Locate each line with the string "Iteration" in the listing below and copy it.

========================================

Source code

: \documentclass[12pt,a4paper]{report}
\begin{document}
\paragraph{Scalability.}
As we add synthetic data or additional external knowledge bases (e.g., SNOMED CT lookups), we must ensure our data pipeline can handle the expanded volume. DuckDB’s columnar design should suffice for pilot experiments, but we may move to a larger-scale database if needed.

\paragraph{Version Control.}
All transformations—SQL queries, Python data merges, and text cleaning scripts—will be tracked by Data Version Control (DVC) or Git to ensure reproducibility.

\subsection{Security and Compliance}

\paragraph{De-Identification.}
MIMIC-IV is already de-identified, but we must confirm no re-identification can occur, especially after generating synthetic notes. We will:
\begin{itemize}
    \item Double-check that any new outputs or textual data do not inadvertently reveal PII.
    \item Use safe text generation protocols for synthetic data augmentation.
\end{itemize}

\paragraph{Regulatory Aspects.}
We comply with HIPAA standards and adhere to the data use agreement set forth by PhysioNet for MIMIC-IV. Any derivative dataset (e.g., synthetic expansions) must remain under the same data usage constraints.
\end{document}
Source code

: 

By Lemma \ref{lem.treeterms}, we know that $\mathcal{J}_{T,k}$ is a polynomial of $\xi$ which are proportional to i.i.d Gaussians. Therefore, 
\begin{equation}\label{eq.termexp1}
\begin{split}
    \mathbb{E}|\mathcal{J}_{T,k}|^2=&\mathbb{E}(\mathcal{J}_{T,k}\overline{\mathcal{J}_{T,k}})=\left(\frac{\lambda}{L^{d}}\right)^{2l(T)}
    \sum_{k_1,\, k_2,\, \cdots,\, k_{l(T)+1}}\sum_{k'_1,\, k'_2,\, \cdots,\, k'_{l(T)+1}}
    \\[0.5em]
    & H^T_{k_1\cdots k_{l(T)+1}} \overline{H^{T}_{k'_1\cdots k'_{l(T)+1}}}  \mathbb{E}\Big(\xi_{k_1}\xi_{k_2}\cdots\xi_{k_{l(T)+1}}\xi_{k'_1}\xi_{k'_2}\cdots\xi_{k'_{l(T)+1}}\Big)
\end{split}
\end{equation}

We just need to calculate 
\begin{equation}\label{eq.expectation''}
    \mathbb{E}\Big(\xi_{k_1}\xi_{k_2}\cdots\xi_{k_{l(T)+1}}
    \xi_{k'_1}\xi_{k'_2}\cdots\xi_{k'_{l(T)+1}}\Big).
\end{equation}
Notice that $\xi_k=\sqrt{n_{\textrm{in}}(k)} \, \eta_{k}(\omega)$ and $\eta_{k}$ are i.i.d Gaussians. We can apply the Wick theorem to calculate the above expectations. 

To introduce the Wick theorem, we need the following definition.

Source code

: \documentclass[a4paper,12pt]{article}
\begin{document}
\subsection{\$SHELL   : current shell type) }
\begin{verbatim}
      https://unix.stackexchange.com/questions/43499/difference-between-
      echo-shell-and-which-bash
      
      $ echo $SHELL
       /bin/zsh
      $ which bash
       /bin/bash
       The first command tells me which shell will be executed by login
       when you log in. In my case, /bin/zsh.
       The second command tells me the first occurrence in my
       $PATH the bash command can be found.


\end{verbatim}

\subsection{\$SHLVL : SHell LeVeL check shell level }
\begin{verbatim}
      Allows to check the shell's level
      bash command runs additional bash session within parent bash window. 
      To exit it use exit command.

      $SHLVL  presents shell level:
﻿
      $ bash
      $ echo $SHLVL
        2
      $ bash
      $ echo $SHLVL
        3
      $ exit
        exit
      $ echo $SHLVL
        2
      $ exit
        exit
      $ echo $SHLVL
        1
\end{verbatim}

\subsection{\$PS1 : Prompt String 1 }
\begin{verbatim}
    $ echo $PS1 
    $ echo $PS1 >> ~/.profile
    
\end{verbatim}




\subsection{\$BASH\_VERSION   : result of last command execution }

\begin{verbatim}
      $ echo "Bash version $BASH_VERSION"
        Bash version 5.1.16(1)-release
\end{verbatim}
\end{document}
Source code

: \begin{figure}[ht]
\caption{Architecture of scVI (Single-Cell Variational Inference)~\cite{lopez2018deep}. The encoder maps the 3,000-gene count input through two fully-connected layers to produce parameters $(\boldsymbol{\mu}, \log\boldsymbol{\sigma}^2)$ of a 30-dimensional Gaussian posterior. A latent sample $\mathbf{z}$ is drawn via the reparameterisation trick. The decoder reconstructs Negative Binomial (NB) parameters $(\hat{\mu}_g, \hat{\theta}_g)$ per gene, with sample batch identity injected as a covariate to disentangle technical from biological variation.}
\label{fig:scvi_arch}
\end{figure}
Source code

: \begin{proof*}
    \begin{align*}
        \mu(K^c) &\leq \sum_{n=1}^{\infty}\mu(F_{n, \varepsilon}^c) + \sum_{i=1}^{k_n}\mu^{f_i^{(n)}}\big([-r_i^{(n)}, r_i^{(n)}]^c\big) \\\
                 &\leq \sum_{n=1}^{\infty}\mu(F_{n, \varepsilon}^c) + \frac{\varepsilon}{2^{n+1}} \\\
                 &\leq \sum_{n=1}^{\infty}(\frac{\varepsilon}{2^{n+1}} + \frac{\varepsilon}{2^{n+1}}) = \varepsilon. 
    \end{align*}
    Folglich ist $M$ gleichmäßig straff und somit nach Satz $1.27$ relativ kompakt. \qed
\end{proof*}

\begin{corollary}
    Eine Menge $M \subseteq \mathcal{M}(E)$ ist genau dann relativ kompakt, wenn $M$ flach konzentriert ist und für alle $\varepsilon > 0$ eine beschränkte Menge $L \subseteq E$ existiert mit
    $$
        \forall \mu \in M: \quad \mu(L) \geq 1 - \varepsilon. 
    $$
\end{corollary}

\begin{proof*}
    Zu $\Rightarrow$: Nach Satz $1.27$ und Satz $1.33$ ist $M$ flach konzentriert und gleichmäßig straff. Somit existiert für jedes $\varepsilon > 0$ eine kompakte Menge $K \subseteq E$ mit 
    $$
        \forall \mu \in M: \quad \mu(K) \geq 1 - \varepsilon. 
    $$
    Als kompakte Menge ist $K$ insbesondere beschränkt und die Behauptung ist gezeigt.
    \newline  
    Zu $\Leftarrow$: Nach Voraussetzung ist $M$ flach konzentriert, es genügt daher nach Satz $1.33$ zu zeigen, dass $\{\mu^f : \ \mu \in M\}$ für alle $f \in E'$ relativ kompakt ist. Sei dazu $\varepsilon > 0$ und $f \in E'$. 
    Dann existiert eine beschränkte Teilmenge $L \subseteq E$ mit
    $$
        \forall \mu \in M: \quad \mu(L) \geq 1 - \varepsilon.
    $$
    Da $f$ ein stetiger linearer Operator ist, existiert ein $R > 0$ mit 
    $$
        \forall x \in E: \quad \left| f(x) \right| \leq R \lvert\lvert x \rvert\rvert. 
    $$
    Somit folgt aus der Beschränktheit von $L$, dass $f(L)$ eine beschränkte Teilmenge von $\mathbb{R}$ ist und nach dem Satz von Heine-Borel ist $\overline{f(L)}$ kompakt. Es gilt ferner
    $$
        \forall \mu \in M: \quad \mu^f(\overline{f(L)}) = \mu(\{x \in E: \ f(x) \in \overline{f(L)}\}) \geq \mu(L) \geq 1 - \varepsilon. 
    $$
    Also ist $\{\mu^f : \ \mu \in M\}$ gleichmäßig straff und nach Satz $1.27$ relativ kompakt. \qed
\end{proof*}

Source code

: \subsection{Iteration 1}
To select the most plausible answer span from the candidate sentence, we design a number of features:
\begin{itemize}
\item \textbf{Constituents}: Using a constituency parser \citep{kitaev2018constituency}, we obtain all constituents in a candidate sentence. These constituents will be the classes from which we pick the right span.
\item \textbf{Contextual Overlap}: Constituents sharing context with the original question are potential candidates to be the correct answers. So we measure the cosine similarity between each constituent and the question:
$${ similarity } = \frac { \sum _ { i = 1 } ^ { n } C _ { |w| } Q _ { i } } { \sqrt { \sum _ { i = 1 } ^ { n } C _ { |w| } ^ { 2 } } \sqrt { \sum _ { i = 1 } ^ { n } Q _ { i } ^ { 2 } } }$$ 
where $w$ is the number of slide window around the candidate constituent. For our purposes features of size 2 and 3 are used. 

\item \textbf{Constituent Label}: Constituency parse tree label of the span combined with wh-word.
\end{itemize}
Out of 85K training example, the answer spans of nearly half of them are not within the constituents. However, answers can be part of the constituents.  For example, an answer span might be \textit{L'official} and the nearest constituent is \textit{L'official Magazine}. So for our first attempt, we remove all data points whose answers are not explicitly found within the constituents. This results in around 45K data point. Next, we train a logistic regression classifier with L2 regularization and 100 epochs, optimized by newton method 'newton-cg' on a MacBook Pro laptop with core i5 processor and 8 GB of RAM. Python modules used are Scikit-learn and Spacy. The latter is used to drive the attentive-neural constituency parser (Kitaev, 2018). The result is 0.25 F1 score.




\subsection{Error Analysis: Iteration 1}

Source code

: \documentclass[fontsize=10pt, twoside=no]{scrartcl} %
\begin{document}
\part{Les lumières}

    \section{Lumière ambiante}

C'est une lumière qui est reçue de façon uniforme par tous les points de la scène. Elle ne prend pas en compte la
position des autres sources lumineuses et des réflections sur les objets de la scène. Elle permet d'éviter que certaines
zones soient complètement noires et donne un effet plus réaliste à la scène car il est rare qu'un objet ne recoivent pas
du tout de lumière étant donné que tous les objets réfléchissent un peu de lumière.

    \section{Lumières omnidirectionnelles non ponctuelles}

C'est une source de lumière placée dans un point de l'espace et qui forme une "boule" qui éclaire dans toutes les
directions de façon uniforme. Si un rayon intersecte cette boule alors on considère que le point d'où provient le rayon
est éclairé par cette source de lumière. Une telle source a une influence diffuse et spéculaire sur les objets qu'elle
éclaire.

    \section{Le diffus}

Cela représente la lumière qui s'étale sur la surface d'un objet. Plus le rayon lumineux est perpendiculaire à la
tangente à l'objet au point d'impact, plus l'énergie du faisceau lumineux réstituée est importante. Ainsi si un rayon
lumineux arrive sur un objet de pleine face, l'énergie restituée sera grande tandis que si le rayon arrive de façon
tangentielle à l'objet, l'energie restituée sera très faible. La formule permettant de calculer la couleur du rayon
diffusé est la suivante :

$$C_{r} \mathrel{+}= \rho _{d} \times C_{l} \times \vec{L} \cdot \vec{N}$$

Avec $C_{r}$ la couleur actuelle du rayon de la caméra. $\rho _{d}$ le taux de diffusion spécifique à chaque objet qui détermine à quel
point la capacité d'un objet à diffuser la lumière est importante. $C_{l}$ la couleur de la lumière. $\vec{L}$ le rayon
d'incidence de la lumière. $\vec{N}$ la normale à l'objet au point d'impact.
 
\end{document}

========================================

— Response area —
: \subsection{Iteration 1}
\subsection{Error Analysis: Iteration 1}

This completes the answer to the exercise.